(Plain-text document sources)
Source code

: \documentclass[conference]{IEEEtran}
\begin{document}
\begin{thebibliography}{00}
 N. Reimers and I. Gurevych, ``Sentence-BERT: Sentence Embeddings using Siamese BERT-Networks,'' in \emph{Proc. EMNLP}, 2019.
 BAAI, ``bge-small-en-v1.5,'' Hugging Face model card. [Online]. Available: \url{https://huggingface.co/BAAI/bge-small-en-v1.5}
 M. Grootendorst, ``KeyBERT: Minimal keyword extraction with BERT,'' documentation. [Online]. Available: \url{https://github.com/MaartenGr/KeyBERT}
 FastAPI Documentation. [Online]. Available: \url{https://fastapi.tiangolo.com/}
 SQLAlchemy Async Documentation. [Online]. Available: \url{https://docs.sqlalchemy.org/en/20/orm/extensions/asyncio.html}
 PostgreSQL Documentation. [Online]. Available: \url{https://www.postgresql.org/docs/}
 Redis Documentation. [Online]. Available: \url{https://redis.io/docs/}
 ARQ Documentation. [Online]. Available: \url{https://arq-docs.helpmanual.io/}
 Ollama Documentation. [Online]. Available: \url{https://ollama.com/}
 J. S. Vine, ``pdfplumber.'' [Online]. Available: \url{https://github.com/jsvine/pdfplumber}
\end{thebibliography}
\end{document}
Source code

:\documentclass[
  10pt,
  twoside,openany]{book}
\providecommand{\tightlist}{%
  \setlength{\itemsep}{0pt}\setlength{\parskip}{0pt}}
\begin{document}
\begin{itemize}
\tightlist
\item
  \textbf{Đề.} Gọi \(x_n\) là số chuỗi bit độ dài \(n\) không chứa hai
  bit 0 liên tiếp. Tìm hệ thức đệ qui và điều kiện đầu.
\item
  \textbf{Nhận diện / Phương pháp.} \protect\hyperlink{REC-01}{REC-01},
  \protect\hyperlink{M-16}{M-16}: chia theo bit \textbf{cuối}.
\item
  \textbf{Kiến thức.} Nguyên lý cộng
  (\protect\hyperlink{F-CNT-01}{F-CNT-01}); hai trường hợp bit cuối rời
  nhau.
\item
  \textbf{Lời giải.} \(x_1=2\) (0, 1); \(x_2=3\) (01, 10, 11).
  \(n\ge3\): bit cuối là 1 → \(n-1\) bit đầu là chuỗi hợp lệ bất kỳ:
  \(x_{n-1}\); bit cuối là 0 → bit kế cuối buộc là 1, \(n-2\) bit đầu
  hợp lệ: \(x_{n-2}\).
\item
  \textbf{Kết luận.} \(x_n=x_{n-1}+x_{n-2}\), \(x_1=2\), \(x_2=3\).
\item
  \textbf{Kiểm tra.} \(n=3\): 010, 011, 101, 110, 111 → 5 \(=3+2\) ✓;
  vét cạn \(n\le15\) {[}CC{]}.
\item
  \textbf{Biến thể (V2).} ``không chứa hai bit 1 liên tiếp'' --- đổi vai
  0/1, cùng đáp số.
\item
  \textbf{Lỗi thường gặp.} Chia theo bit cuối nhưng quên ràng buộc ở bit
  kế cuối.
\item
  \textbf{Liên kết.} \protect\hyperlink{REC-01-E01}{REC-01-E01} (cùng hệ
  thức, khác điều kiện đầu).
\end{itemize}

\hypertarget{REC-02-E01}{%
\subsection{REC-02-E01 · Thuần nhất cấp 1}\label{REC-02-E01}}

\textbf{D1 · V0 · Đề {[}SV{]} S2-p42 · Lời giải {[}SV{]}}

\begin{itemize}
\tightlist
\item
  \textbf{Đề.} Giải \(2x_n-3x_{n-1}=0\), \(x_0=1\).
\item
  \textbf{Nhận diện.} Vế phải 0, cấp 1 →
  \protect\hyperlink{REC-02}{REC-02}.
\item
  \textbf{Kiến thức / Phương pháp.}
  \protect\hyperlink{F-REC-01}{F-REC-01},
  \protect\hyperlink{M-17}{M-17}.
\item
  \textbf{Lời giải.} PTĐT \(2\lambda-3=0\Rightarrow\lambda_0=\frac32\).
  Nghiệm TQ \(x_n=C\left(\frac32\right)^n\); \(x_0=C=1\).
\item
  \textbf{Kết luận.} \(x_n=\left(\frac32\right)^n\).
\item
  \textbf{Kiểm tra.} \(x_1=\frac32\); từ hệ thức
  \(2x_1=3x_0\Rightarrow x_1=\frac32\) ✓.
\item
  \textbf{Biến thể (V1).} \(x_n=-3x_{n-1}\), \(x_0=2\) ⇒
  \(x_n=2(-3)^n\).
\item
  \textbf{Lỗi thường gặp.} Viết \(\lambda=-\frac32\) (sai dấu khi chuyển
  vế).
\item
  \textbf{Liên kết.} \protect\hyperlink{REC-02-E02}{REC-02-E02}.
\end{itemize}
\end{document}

PROBLEM STATEMENT: Look above for the line holding "bit 0 liên tiếp.". Print it and every line after it, exactly, through the line holding "đầu là chuỗi".

EXERCISE OUTPUT:
  bit 0 liên tiếp. Tìm hệ thức đệ qui và điều kiện đầu.
\item
  \textbf{Nhận diện / Phương pháp.} \protect\hyperlink{REC-01}{REC-01},
  \protect\hyperlink{M-16}{M-16}: chia theo bit \textbf{cuối}.
\item
  \textbf{Kiến thức.} Nguyên lý cộng
  (\protect\hyperlink{F-CNT-01}{F-CNT-01}); hai trường hợp bit cuối rời
  nhau.
\item
  \textbf{Lời giải.} \(x_1=2\) (0, 1); \(x_2=3\) (01, 10, 11).
  \(n\ge3\): bit cuối là 1 → \(n-1\) bit đầu là chuỗi hợp lệ bất kỳ:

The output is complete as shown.